Ebenfalls aus der Unternehmensentwicklung der SBB stammt Cornelia Mellenberger. Sie leitete diese Abteilung bis Ende 2018. Seither ist sie Leiterin Fernverkehr und Mitglied der Geschäftsleitung Personenverkehr der SBB, des grössten Geschäftsbereichs der SBB. Die 40-Jährige kam 2009 vom Beratungsunternehmen PriceWaterhouseCoopers zu den Bundesbahnen und bringt breite Erfahrung aus dem In- und Ausland mit. Sie durfte sich auch schon in den Medien zu Wort melden, ein Zeichen für ihre starke Stellung innerhalb der SBB und das Vertrauen von Noch-Bahnchef Andreas Meyer.

Im Gespräch für die Nachfolge: Cornelia Mellenberger, Leiterin der Abteilung Unternehmensentwicklung der SBB. Foto: SBB

Ein Name, der immer wieder für die Nachfolge fällt, ist jener von Jeannine Pilloud, allerdings vor allem weil Beobachter davon ausgehen, dass sie es sich vorstellen könnte. Pilloud leitete von 2011 bis 2017 den Bereich Personenverkehr, verliess ihren Chefposten jedoch im Streit mit Andreas Meyer. Danach vertrat sie die SBB in Branchenverbänden. Dieses Frühjahr wollte sie Präsidentin des Migros-Genossenschafts-Bundes werden, scheiterte aber an der Delegiertenversammlung. Seit kurzem ist die 55-Jährige Verwaltungsratspräsidentin und Chefin des Technologiekonzerns Ascom.

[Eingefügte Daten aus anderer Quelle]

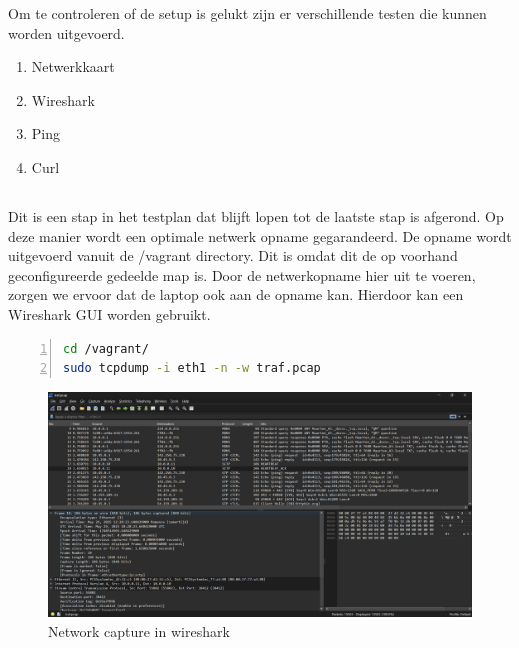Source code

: Om te controleren of de setup is gelukt zijn er verschillende testen die kunnen worden uitgevoerd.

\begin{enumerate}
    \item Netwerkkaart
    \item Wireshark
    \item Ping
    \item Curl
\end{enumerate}

\subsection{}%
\label{sec:Test-NIC}%



\subsection{}%
\label{sec:Test-capture}%

Dit is een stap in het testplan dat blijft lopen tot de laatste stap is afgerond. Op deze manier wordt een optimale netwerk opname gegarandeerd. De opname wordt uitgevoerd vanuit de /vagrant directory. Dit is omdat dit de op voorhand geconfigureerde gedeelde map is. Door de netwerkopname hier uit te voeren, zorgen we ervoor dat de laptop ook aan de opname kan. Hierdoor kan een Wireshark GUI worden gebruikt.

\begin{lstlisting}[basicstyle=\small, frame=single, breaklines=true, postbreak=\mbox{\textcolor{red}{$\hookrightarrow$}\space}, escapeinside ={\%,}, escapechar={!}, numbers=left, language=sh, caption=Test - Tcpdump]
cd /vagrant/
sudo tcpdump -i eth1 -n -w traf.pcap
\end{lstlisting}

\begin{figure}[H]
    \includegraphics[width=\linewidth]{../graphics/POC-wireshark.png}
    \caption{Network capture in wireshark}
    \label{fig:wireshark}
\end{figure}

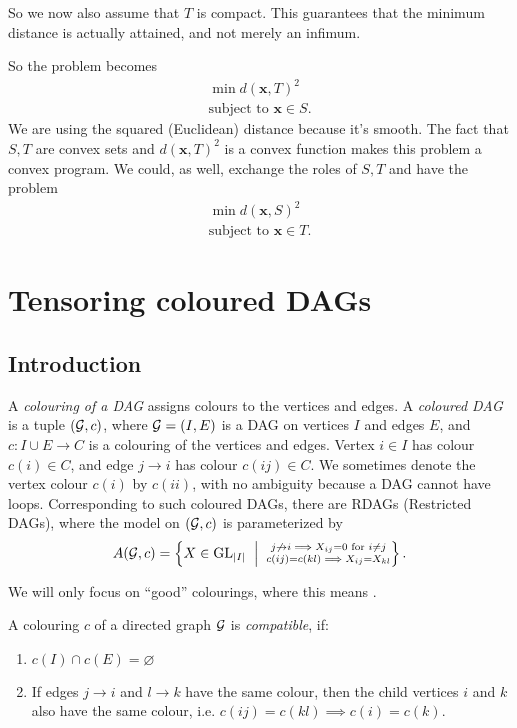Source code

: So we now also assume that $T$ is compact. This guarantees that the minimum distance is actually attained, and not merely an infimum.

So the problem becomes 
\begin{align*}
\min d(\pmb x,T)^2\\
\text{subject to } \pmb x \in S.
\end{align*}
We are using the squared (Euclidean) distance because it's smooth.
The fact that $S,T$ are convex sets and $d(\pmb x,T)^2$ is a convex function makes this problem a convex program. We could, as well, exchange the roles of $S,T$ and have the problem 
\begin{align*}
\min d(\pmb x,S)^2\\
\text{subject to } \pmb x \in T.
\end{align*}




\section{Tensoring coloured DAGs}

\subsection{Introduction}

A \emph{colouring of a DAG} assigns colours to the vertices and edges. A \emph{coloured DAG} is a tuple $({\mathcal{G}},c)$, where ${\mathcal{G}} = (I,E)$ is a DAG on vertices $I$ and edges $E$, and $c:I\cup E\to C$ is a colouring of the vertices and edges. Vertex $i \in I$ has colour $c(i) \in C$, and edge $j \to i$ has colour $c(ij) \in C$. We sometimes denote the vertex colour $c(i)$ by $c(ii)$, with no ambiguity because a DAG cannot have loops. Corresponding to such coloured DAGs, there are RDAGs (Restricted DAGs), where the model on $({\mathcal{G}},c)$ is parameterized by $$A(\cG,c) = \set{X\in \GL_{\abs{I}} \st \substack{j\not\to i \implies X_{ij}=0 \text{ for } i\neq j\\c(ij) = c(kl)\implies X_{ij} = X_{kl}}}.$$

We will only focus on ``good'' colourings, where this means .
\begin{defn}
A colouring $c$ of a directed graph ${\mathcal{G}}$ is \emph{compatible}, if:
\begin{enumerate}[label=(\alph*),itemsep=0pt]
\item $c(I)\cap c(E) = \varnothing$
\item If edges $j \to i$ and $l \to k$ have the same colour, then the child vertices $i$ and $k$ also have the same colour, i.e. $c(ij) = c(kl) \implies c(i) = c(k)$.
\end{enumerate}
\end{defn}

Weiterer möglicher Nachfolger Meyers ist etwa Bernard Guillelmon, seit elf Jahren Vorsitzender der Geschäftsleitung der BLS. Der Ingenieur mit Jahrgang 1966 hatte zuvor leitende Positionen bei den SBB inne und sitzt heute in mehreren Verwaltungsräten im In- und Ausland, unter anderem jenem der Immobilienfirma Mobimo und des französischen Güterkonzerns Ermewa, welcher der französischen Staatsbahn SNCF gehört.

Aus der gegenwärtigen Konzernleitung werden einem zweiten Romand Chancen auf die Nachfolge von Andreas Meyer nachgesagt. Der 52-jährige Jacques Boschung ist seit diesem Jahr Leiter Infrastruktur bei den SBB. Er kam vom Technologiekonzern Dell zum Unternehmen. Dort war der aus Freiburg stammende Physiker verantwortlich für globale Allianzen und Telecomfirmen in Europa, Arabien und Afrika.

«Er soll die Probleme lösen»

Klare Vorstellungen, was ein Nachfolger mitbringen muss, hat auch Claude Janiak, Baselbieter Ständerat und Präsident der Verkehrskommission. Er war seit dem Sommer über den Abgang Meyers informiert. «Der Rücktritt hat persönliche Gründe», sagt er auf Anfrage. Der Zeitpunkt der Bekanntmachung habe vermutlich damit zu tun, dass Meyer genügend Zeit wolle, um noch mehrere Projekte abzuschliessen. Die Nachfolge müsse sich mit Mobilitätsthemen auskennen, das gehöre zur «Grundausstattung». Die Person müsse jedoch nicht zwingend aus einem Bahnunternehmen stammen.

Für die Gewerkschaft SEV ist klar, was der künftige Chef leisten muss: «Die SBB müssen wieder ein Symbol für schweizerische Identität werden», unterstreicht Präsident Giorgio Tuti. Ihr «angeschlagenes Image» werde nur mit einem guten Kerngeschäft wiederhergestellt.

Noch verstreicht aber Zeit, bis Andreas Meyer tatsächlich das Zepter weitergibt. Diese muss er nutzen, um einen möglichst guten Betrieb zu übergeben. «Die SBB haben Probleme mit der Sicherheit und der Pünktlichkeit», sagt der Aargauer FDP-Verkehrspolitiker Thierry Burkart. Ihr Image in der Bevölkerung habe gelitten. «Ich erwarte von Meyer, dass er in seiner verbleibenden Zeit als Chef diese Probleme löst.» Er dürfe keinesfalls Entscheide vor sich herschieben, weil er nicht mehr lange im Amt sei. «Sonst bekommen die SBB noch ein zusätzliches Problem.»

Der Berner SVP-Nationalrat Adrian Amstutz ist sicher, dass die Probleme bei den SBB noch zunehmen werden. 1 Million mehr Menschen in 13 Jahren vertrage die kleine Schweiz nicht, weder auf der Strasse noch auf der Schiene, sagt er auf Anfrage. «Man erwartet jetzt Wunder von den SBB, die sie nicht liefern können», findet Amstutz.